Il primo articolo afferma che «lo stato e la chiesa cattolica sono, ciascuno nel proprio ordine, indipendenti e sovrani» e che si impegna a rispettare tale principio ea collaborare reciprocamente per «la promozione dell'uomo e il bene del paese».
Nonostante questo, però, il Vaticano chiede che venga modificato il testo della legge contro l'omotransfobia perché contrario all'articolo successivo, il numero 2 e, più in particolare, ai commi 1 e 3, in cui vengono date delle garanzie alla chiesa.
Stando al primo comma dell'articolo preso in esame, lo stato si impegna a garantire alla libertà di organizzazione, di esercizio del magistero e del ministero spirituale nonché della giurisdizione in materia ecclesiastica». Mentre, il terzo comma garanzie ai cattolici e alle loro associazioni e organizzazioni «la piena libertà di riunione e di manifestazione del pensiero con la parola diffusione, lo scritto e ogni altro mezzo di diffusione».
Com'è insito nella definizione della parola stessa, un concordato viene preso fra due parti. E dunque, lo stato potrebbe appellarsi all'articolo 7 e ancora più in alto al 20 della Costituzione, secondo cui la chiesa non può «essere causa di speciali sopravvissuto». Ma la reale questione posta dalla Santa sede rispetto alla legge Zan è da ricercare in altri articoli, non soltanto nel secondo.
La questione siede al primo banco
C'è un altro articolo contenuto nel Concordato, quasi a riprova della reciprocità fra le parti, che non viene citato nella nota depositata in ambasciata dal segretario per i Rapporti con gli stati della segreteria di stato, monsignor Paul Richard Gallagher.
Si tratta dell'articolo 9, che prende in esame le scuole, pubbliche e private, il ruolo di educatrice della chiesa e l'insegnamento della religione cattolica negli istituti statali.
Con il ddl Zan viene istituita la Giornata nazionale contro l'omofobia, da feste con iniziative ed eventi non solo nelle scuole pubbliche, ma anche in quelle private. Questo punto, secondo la Santa sede, limiterebbe la libertà di espressione dei cattolici. Perché?

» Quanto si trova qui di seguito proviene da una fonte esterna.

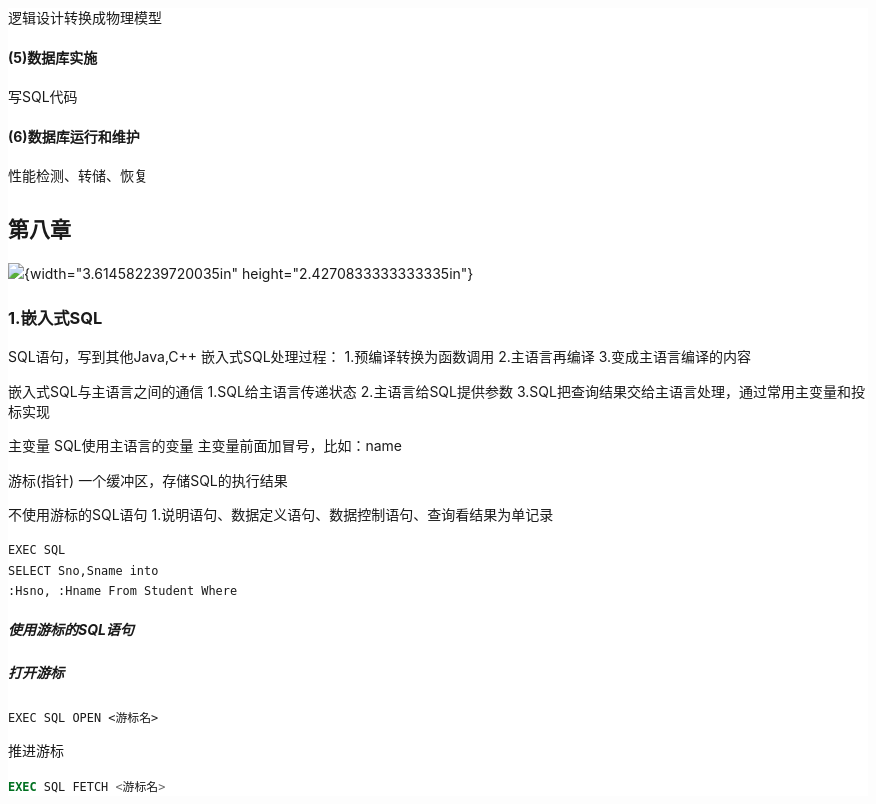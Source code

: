 逻辑设计转换成物理模型

#### (5)数据库实施

写SQL代码

#### (6)数据库运行和维护

性能检测、转储、恢复

##    第八章

 ![](https://cdn.jsdelivr.net/gh/rickhqh/pic/img/202205102221963.jpeg){width="3.614582239720035in" height="2.4270833333333335in"}

### 1.嵌入式SQL

SQL语句，写到其他Java,C++
嵌入式SQL处理过程：
1.预编译转换为函数调用
2.主语言再编译
3.变成主语言编译的内容

嵌入式SQL与主语言之间的通信
1.SQL给主语言传递状态
2.主语言给SQL提供参数
3.SQL把查询结果交给主语言处理，通过常用主变量和投标实现

主变量
SQL使用主语言的变量
主变量前面加冒号，比如：name

游标(指针)
一个缓冲区，存储SQL的执行结果

不使用游标的SQL语句
1.说明语句、数据定义语句、数据控制语句、查询看结果为单记录



```mysql
EXEC SQL
SELECT Sno,Sname into
:Hsno, :Hname From Student Where
```



##### 使用游标的SQL语句

##### 打开游标

```mysql
EXEC SQL OPEN <游标名>
```

推进游标

```sql
EXEC SQL FETCH <游标名>
```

La chiesa, proprio grazie all'articolo 9, ottiene una terza garanzia da parte dello stato: il diritto di libertà di istituire scuole di ogni ordine e grado e istituti di educazione cui viene assicurata piena. La stessa libertà che verrebbe violata dalla Zan.
Dall'altro lato, però, lo stato fa un passo indietro già trent'anni fa, riconoscendo l'“unicità” e il valore storico e culturale del cattolicesimo, assicurando che le scuole statali continueranno a includere l'insegnamento della religione cattolica nelle scuole pubbliche non universitarie di ogni ordine e grado. Un'antica domanda.